Goal of the exercise: The response should contain only those lines of the entries below that include the string "links".

[Stored records]
——

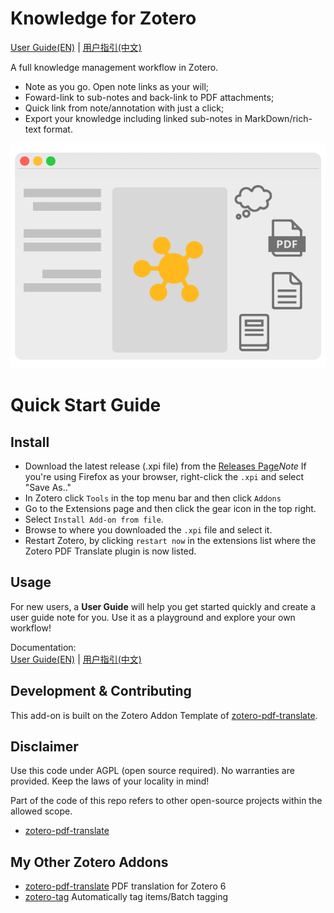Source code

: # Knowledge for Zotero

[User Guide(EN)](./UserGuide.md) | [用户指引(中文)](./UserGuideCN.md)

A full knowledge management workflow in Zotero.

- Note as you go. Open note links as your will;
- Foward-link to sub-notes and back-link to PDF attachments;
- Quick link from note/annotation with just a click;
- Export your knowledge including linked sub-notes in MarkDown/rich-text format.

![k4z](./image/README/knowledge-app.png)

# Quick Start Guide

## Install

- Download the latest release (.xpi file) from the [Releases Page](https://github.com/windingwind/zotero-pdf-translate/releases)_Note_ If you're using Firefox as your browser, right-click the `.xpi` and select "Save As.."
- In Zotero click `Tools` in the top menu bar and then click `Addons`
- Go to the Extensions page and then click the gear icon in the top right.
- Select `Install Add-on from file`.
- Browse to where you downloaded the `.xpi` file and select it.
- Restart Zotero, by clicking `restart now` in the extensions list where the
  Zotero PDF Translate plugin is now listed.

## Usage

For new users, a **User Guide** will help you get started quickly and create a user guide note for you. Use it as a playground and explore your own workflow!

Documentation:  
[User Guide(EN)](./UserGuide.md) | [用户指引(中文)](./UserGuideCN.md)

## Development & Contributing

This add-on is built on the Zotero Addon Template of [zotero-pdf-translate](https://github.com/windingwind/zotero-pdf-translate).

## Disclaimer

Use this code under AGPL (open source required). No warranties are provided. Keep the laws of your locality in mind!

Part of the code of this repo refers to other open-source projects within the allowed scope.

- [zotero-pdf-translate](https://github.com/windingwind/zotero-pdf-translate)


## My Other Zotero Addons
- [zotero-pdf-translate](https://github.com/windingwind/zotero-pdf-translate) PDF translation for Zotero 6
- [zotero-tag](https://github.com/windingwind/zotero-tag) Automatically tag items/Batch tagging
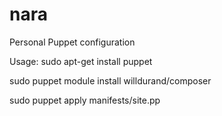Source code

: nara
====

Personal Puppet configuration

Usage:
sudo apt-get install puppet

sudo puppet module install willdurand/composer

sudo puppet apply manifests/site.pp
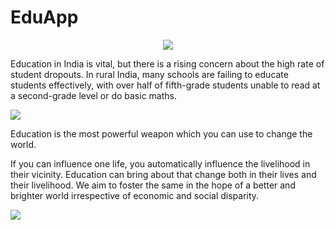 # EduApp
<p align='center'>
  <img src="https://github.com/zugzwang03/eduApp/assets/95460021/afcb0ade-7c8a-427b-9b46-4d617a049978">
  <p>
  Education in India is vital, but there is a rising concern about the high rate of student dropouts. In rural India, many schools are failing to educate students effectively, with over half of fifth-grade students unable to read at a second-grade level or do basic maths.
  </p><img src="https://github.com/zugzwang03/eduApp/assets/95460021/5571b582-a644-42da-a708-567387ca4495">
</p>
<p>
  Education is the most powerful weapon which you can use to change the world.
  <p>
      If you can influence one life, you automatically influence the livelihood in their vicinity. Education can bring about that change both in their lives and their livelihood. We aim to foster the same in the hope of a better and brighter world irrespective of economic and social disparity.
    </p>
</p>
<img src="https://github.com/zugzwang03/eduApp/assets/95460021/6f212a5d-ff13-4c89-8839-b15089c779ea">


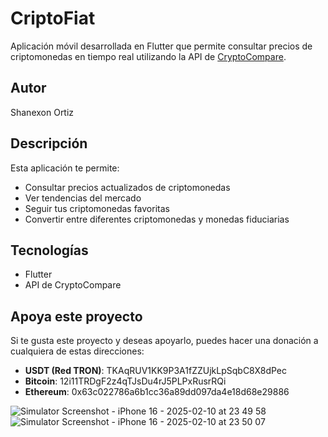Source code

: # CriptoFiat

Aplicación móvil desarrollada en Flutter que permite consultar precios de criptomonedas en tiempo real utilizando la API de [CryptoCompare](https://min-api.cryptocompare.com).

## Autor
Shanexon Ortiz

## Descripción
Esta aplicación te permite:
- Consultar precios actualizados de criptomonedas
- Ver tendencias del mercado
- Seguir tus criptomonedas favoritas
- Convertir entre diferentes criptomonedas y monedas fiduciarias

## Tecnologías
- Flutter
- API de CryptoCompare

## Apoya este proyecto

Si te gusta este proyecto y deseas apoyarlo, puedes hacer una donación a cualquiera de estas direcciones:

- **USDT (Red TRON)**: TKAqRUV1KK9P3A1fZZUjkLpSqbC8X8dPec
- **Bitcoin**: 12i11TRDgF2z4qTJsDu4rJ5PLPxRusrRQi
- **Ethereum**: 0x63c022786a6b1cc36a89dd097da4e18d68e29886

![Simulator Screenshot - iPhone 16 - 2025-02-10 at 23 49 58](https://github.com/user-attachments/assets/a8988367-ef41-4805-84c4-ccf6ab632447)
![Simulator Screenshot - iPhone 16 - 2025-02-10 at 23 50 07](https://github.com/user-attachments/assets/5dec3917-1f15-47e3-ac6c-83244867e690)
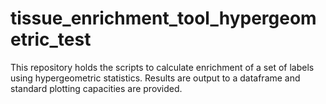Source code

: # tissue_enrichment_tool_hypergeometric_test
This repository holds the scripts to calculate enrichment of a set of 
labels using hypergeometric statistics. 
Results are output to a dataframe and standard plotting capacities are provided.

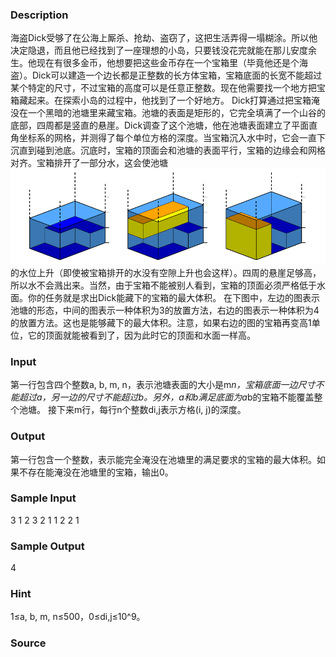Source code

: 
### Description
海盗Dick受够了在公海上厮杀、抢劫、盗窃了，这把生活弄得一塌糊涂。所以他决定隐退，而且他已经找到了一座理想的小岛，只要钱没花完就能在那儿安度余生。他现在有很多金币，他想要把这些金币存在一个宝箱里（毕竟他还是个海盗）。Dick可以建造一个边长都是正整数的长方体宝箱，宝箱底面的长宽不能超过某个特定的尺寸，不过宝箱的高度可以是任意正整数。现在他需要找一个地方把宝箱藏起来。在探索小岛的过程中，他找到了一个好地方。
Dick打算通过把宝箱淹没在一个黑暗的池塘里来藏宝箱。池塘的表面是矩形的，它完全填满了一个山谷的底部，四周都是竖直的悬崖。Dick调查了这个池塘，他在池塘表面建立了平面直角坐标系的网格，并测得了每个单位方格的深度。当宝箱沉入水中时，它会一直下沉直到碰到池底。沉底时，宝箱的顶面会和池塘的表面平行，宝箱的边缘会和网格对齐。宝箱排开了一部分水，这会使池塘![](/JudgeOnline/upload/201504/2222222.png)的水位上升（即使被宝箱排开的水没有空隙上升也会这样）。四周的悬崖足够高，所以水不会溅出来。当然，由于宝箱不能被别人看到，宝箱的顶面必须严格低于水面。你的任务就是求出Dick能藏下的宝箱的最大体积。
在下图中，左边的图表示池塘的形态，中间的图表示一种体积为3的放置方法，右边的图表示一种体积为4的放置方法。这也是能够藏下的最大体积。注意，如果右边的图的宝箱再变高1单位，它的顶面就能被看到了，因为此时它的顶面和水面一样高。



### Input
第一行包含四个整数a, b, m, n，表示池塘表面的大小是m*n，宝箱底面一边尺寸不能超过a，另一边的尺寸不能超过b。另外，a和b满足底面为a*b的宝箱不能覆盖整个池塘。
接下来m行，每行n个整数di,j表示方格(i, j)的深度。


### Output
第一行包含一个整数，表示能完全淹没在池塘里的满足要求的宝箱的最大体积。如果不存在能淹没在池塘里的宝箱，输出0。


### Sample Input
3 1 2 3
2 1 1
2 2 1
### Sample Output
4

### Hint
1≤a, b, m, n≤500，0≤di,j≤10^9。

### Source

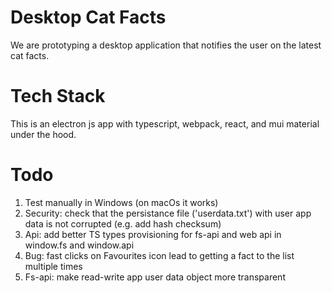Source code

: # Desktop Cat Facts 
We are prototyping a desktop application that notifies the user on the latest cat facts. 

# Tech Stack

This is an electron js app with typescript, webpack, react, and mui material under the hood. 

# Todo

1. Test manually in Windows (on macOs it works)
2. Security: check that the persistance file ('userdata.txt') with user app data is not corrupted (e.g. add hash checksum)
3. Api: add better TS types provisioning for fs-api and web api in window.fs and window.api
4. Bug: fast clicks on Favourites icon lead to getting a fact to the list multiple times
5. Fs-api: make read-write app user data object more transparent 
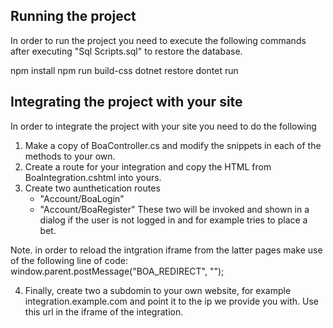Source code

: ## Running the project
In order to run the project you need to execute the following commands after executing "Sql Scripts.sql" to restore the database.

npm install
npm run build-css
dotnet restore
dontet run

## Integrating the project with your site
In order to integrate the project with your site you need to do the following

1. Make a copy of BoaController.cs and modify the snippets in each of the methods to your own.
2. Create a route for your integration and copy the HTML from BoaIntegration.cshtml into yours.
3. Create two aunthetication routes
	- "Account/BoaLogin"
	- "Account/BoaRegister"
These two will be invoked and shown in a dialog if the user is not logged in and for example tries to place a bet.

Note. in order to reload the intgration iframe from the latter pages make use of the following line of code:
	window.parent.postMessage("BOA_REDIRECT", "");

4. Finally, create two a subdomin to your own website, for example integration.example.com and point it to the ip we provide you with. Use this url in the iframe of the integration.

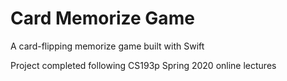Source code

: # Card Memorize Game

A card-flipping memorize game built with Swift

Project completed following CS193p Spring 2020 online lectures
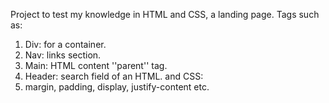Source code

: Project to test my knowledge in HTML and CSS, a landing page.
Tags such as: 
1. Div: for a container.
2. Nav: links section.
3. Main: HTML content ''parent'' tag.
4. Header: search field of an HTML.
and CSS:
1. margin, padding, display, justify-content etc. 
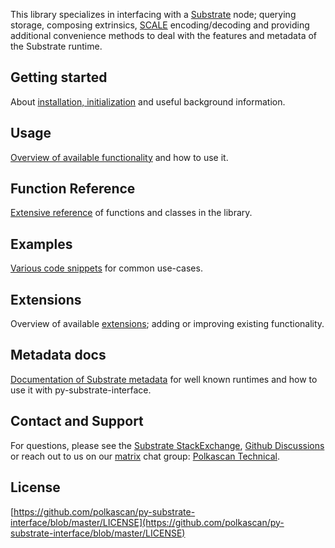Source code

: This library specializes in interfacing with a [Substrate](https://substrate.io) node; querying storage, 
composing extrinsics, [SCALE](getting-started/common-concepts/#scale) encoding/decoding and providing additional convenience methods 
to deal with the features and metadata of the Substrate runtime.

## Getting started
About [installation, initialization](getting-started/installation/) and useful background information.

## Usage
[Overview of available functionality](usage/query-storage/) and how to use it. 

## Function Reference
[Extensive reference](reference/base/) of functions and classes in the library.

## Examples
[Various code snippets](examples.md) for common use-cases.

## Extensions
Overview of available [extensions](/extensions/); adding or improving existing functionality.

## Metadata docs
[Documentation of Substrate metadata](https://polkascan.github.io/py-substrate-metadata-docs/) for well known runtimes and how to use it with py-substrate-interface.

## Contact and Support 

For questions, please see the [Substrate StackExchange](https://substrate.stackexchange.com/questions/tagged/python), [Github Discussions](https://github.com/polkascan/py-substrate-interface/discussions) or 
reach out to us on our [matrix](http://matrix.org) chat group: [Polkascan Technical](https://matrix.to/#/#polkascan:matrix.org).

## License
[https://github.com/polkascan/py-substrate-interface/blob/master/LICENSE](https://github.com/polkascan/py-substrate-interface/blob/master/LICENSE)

——

Solution to this problem:
- Note as you go. Open note links as your will;
2. Nav: links section.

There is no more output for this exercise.